= The River Merchant's Wife: A Letter =

Ezra Pound's translation of Li Bai's poem

"The River Merchant's Wife: A Letter" is a four stanza poem, written in free verse, and loosely translated by Ezra Pound from a poem by Chinese poet Li Bai, called Chánggān Xíng, or Changgan song. It first appeared in Pound's 1915 collection Cathay. It is the most widely anthologized poem of the collection.

== Reception==
In addition to "The Jewel Stairs' Grievance" and "The Exile's Letter", also included in the collection, Zhaoming Qian has referred to "The River Merchant's Wife" as an "imagist and vorticist [masterpiece]". On the other hand, Pound's text has been criticised for losing some of the Chinese cultural specifics of the original.
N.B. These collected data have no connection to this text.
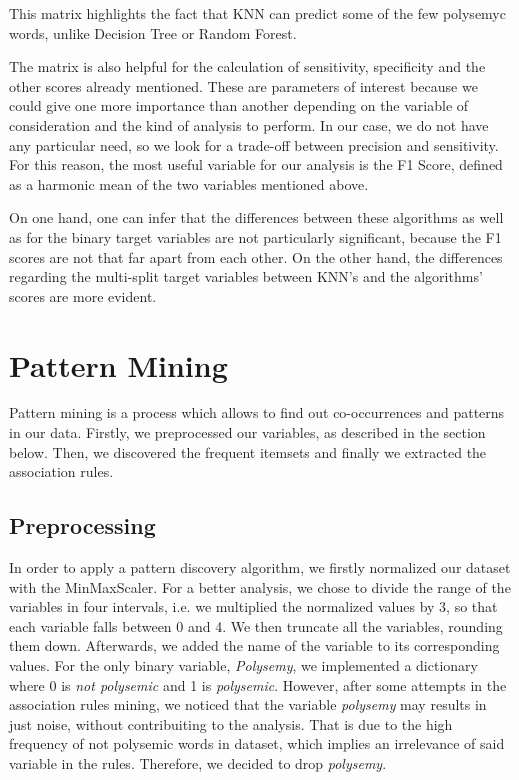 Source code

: \documentclass[a4paper,11pt,dvipsnames]{article}
\begin{document}
This matrix highlights the fact that KNN can predict some of the few polysemyc words, unlike Decision Tree or Random Forest.  

The matrix is also helpful for the calculation of sensitivity, specificity and the other scores already mentioned. These are parameters of interest because we could give one more importance than another depending on the variable of consideration and the kind of analysis to perform. In our case, we do not have any particular need, so we look for a trade-off between precision and sensitivity. For this reason, the most useful variable for our analysis is the F1 Score, defined as a harmonic mean of the two variables mentioned above.

On one hand, one can infer that the differences between these algorithms as well as for the binary target variables are not particularly significant, because the F1 scores are not that far apart from each other. On the other hand, the differences regarding the multi-split target variables between KNN's and the algorithms' scores are more evident. 

\section{Pattern Mining}
Pattern mining is a process which allows to find out co-occurrences and patterns in our data. Firstly, we preprocessed our variables, as described in the section below. Then, we discovered the frequent itemsets and finally we extracted the association rules. 

\subsection{Preprocessing}
In order to apply a pattern discovery algorithm, we firstly normalized our dataset with the MinMaxScaler. For a better analysis, we chose to divide the range of the variables in four intervals, i.e. we  multiplied the normalized values by 3, so that each variable falls between 0 and 4. We then truncate all the variables, rounding them down. Afterwards, we added the name of the variable to its corresponding values. For the only binary variable, \textit{Polysemy}, we implemented a dictionary where 0 is \textit{not polysemic} and 1 is \textit{polysemic}. However, after some attempts in the association rules mining, we noticed that the variable \textit{polysemy} may results in just noise, without contribuiting to the analysis. That is due to the high frequency of not polysemic words in dataset, which implies an irrelevance of said variable in the rules.
Therefore, we decided to drop \textit{polysemy}.
\end{document}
The poem is written from the perspective of a girl married to a river merchant, and describes her gradually increasing affection for him and the pain she feels when he is away.

== Summary ==
The first stanza of the poem introduces a young girl, the narrator of the poem, who describes her life through childhood imagery of playfulness and innocence. It recounts how she married her husband when they were both very young and innocent. She was shy and seemed unhappy as she didn't respond when spoken to and kept her head bowed.

When she was fifteen, a year after she got married, she fell deeply in love with her husband, to whom she previously referred as My Lord. She wanted to live and die with him. The second stanza describes the passionate love of a young couple.

In the third stanza, she recounts how her husband left for work as a fisherman and left her behind. He has gone now for five months and even the monkeys in her village seem sorrowful to her.